11/23/12

What are People For?What are People For? by Wendell Berry
My rating: 5 of 5 stars

Although I don’t always agree with Wendell Berry, his essays are written with such grace that they are a pleasure to read no matter what his opinions are. Berry sees his writing as a craft, a calling, and it is obvious that he writes with great care.

This craftsmanship is shown in Berry’s writing process. Berry writes out his essays by hand, then reads them aloud so that he can experience them with the ear, not just the mind. As he goes through this process, he keeps revising and rewriting. The result is precise and elegant prose that makes his essays worthwhile to read regardless of what he is writing about.

The book What Are People For? is a collection of twenty essays and two poems. In them, Berry touches on a lot of subjects: the economy, food, technology, literature, the environment, and farming. In each of the essays, Wendell Berry shows that he has a strong sense of history and of the direction our country is headed. The essays show us what our society used to be, what it is now, where it’s going, and where Berry thinks it should be going.

But the truth is that Berry's solutions won't work. They just won't. The world is too entrenched in its so-called progress, and there is no turning back to the way things once were. But I love the fact that Berry makes a valiant attempt. It is an attempt worth making because human beings are worth it.

As I read the essays in this book, I was struck by the depth of what we have lost in the last century as our society has stopped valuing human beings and has instead gone through the dehumanizing processes of industrialization, globalization, and mechanization. Years ago, many Americans generally recognized that human beings were created in the image of God, and that therefore they were creatures created to work with dignity, purpose, and meaning. But today, America has no sense of value for human beings. If a company today can replace a human being with a machine, it almost certainly will.

Berry shows us that as our society continues heading this direction, we are losing something. Years ago, Americans were close to their families, to their local communities, and to the land itself. They found fulfillment as they worked meaningful jobs that had direct benefits to their communities, and they passed on their values to their children. And because their work directly impacted the local community, people worked with a sense of purpose and pride. Also, people stayed in their local communities their entire lives, so they had a high stake in caring for their families, their neighbors, and their communities.

But times have changed. In our global industrial economy today, most people see no connection between their work and their local community. They see their families more as a financial burden than anything else. And because people no longer have the opportunity to work at home, families don’t spend much time together. And unlike Americans years ago, most Americans today don’t care about their next-door neighbors. The highest value now is "personal peace and affluence." In other words, leave me alone.

Berry shows that what we have lost as a result of these changes is affection. Drawing from his personal experience, Berry shows us that people once had affection for the land because they had a multi-generational connection to it, and they ate the food they had grown on it. They also had more affection for their families, because the older generation knew that their own children would farm the land one day, or take the shop. Families worked together, enjoying the work but also the fellowship. (Berry has great stories from his own experience to tell on this subject.) Berry also shows us that as parents spent time working with and teaching the children, life was enriched for both children and adults. Today this is almost unheard of.

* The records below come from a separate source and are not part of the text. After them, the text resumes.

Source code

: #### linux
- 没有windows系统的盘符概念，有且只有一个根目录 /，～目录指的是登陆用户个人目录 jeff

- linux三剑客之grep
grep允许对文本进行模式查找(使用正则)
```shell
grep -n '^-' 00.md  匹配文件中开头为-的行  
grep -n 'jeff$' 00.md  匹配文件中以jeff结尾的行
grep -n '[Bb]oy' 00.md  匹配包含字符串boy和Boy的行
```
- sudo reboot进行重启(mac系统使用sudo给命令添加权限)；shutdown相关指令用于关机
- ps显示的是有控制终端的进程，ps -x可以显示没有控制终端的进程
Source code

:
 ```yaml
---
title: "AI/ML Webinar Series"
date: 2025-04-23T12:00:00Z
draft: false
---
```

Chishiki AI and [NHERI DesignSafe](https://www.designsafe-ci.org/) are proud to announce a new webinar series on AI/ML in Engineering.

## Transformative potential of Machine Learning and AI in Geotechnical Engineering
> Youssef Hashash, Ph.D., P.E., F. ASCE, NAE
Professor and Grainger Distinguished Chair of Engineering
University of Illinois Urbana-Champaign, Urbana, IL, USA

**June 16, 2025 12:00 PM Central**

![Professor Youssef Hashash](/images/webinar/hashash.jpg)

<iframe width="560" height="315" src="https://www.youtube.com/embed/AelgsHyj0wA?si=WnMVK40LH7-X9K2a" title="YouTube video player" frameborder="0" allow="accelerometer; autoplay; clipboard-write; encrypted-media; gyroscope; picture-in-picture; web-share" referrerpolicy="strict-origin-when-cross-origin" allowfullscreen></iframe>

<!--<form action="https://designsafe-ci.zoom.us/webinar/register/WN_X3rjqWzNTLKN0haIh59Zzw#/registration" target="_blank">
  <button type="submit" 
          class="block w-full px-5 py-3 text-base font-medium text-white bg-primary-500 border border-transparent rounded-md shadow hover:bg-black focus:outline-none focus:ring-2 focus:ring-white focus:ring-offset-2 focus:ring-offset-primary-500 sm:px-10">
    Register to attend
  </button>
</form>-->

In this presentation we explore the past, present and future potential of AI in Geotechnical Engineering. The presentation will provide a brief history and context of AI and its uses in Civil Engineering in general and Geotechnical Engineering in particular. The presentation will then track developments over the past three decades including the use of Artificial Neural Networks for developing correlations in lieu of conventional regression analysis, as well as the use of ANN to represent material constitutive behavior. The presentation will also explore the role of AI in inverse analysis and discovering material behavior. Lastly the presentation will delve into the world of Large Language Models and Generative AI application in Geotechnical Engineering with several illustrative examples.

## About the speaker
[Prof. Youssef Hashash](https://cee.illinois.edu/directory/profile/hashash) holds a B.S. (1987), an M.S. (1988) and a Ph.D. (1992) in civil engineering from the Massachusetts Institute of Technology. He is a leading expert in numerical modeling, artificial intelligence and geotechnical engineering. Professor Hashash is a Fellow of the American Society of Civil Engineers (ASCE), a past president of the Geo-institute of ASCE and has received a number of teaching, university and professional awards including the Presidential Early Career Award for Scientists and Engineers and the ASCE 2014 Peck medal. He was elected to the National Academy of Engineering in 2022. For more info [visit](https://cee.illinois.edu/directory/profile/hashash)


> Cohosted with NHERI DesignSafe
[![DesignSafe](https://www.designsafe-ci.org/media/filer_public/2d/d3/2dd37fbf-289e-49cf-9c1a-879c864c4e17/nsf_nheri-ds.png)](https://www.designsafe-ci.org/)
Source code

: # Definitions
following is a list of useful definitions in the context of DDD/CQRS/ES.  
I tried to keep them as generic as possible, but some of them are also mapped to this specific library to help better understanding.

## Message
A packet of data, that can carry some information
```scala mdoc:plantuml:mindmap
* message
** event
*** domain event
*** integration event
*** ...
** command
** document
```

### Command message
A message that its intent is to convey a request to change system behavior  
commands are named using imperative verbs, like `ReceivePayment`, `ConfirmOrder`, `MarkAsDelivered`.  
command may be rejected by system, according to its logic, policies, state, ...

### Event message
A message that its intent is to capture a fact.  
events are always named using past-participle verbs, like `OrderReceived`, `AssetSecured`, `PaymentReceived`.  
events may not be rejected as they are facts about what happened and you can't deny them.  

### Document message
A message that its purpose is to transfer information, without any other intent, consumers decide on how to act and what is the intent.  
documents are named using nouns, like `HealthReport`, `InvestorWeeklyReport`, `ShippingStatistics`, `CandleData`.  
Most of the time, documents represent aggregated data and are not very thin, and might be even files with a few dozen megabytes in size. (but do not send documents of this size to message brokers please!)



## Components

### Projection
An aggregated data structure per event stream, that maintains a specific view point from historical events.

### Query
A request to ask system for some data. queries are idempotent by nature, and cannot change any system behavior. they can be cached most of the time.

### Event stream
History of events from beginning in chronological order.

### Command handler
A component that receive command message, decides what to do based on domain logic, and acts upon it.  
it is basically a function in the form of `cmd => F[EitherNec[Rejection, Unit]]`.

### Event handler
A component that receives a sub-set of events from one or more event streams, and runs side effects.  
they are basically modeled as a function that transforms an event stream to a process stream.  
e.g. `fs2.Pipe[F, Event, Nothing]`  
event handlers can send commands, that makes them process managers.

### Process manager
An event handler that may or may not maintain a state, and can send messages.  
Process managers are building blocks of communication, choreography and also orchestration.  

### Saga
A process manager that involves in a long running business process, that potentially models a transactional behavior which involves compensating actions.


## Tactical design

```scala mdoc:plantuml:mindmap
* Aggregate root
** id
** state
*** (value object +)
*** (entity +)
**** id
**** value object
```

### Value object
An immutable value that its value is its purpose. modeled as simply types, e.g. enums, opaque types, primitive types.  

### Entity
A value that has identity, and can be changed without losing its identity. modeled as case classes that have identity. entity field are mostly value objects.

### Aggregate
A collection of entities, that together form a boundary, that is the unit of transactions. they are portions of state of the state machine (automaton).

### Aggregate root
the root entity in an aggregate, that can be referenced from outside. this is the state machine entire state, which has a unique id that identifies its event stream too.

And obviously, people years ago also had much more of a sense of connection to their local community. People generally lived in the same area for their whole lives, so they cared about the community. Neighbors worshipped together, worked together, and visited each other on porches or at the fences in the evenings because they cared for each other. And because Amazon, UPS, and Walmart didn’t exist, people bought everything locally, so they took much more pride in their work as they labored in local shops and fields.

This sense of community was prominent even in schools and colleges, which were focused on training young people not to leave the community, but to become responsible citizens who could stay in the community, pass on its values, and keep it strong. The thought of leaving and “making it big” in the city was seen as disloyal.

But sadly, in the first half of the twentieth century, modernism and greed took over, and personal relationships and community became subordinate to the almighty dollar. American economic policies emphasized quantitative values—consolidation, efficiency, and the bottom line—and the dignity of human beings and human work had little value to corporate executives, who saw people as "resources" to be discarded when more profit demanded it. In short, quantitative values became more important to businesses, schools, and government institutions than the qualitative values of community, family, faith, and meaningful work, which cannot be measured scientifically or financially.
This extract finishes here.